16/07/01 22:45:43 INFO storage.BlockManagerMasterEndpoint: Removing block manager BlockManagerId(6, ip-10-0-2-173.ec2.internal, 43593)
16/07/01 22:45:43 INFO storage.BlockManagerMaster: Removed 6 successfully in removeExecutor
16/07/01 22:45:43 ERROR cluster.YarnClusterScheduler: Lost executor 30 on ip-10-0-2-173.ec2.internal: Container marked as failed: container_1467389397754_0001_01_000035 on host: ip-10-0-2-173.ec2.internal. Exit status: -100. Diagnostics: Container released on a *lost* node
16/07/01 22:45:43 WARN scheduler.TaskSetManager: Lost task 144162.0 in stage 0.0 (TID 144162, ip-10-0-2-173.ec2.internal): ExecutorLostFailure (executor 30 exited caused by one of the running tasks) Reason: Container marked as failed: container_1467389397754_0001_01_000035 on host: ip-10-0-2-173.ec2.internal. Exit status: -100. Diagnostics: Container released on a *lost* node
16/07/01 22:45:43 INFO spark.ExecutorAllocationManager: Existing executor 6 has been removed (new total is 40)
16/07/01 22:45:43 WARN scheduler.TaskSetManager: Lost task 144156.0 in stage 0.0 (TID 144156, ip-10-0-2-173.ec2.internal): ExecutorLostFailure (executor 30 exited caused by one of the running tasks) Reason: Container marked as failed: container_1467389397754_0001_01_000035 on host: ip-10-0-2-173.ec2.internal. Exit status: -100. Diagnostics: Container released on a *lost* node
16/07/01 22:45:43 WARN scheduler.TaskSetManager: Lost task 144170.0 in stage 0.0 (TID 144170, ip-10-0-2-173.ec2.internal): ExecutorLostFailure (executor 30 exited caused by one of the running tasks) Reason: Container marked as failed: container_1467389397754_0001_01_000035 on host: ip-10-0-2-173.ec2.internal. Exit status: -100. Diagnostics: Container released on a *lost* node
16/07/01 22:45:43 WARN scheduler.TaskSetManager: Lost task 144169.0 in stage 0.0 (TID 144169, ip-10-0-2-173.ec2.internal): ExecutorLostFailure (executor 30 exited caused by one of the running tasks) Reason: Container marked as failed: container_1467389397754_0001_01_000035 on host: ip-10-0-2-173.ec2.internal. Exit status: -100. Diagnostics: Container released on a *lost* node
16/07/01 22:45:43 INFO scheduler.DAGScheduler: Executor lost: 30 (epoch 0)
16/07/01 22:45:43 WARN cluster.YarnSchedulerBackend$YarnSchedulerEndpoint: Container marked as failed: container_1467389397754_0001_01_000024 on host: ip-10-0-2-173.ec2.internal. Exit status: -100. Diagnostics: Container released on a *lost* node

I am pretty sure that my network setting works because I have tried to run this script on the same environment on a much smaller table.
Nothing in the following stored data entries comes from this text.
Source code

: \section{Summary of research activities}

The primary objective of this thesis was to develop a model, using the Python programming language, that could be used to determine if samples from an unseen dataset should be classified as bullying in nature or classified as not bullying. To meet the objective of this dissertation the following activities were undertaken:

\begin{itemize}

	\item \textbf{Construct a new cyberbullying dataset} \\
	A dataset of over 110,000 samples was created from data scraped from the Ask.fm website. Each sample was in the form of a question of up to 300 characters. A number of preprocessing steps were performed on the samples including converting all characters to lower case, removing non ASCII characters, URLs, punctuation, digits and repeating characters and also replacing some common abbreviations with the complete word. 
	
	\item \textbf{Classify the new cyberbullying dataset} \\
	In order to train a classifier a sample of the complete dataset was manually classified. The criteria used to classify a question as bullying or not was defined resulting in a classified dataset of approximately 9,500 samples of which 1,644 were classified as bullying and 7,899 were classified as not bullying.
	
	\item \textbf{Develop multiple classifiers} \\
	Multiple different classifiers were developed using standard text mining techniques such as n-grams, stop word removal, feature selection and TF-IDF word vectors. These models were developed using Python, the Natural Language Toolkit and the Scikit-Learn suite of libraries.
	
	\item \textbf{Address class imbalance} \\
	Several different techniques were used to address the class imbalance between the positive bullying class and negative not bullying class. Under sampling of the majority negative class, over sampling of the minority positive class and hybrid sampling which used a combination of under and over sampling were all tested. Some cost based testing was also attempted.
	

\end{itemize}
Also, I am aware that somebody posted a question 6 months ago asking for the same issue:spark-job-error-yarnallocator-exit-status-100-diagnostics-container-released but I still have to ask because nobody was answering this question.

Answer

John Zeng picture John Zeng · Dec 28, 2016

Looks like other peoples has the same issue as well, so I just post an answer instead of writing a comment. I am not sure that this would solve the issue but this should be an idea.

If you use spot instance, you should know that spot instance will be shut down if the price is higher than your input, and you will hit this issue. Even if you are just using a spot instance as a slave. So my solution is not using any spot instance for long term running job.

Another idea is to slice the job into many independent steps, so you can save the result of each step as a file on S3. If any error happened, just start from that step by the cached files.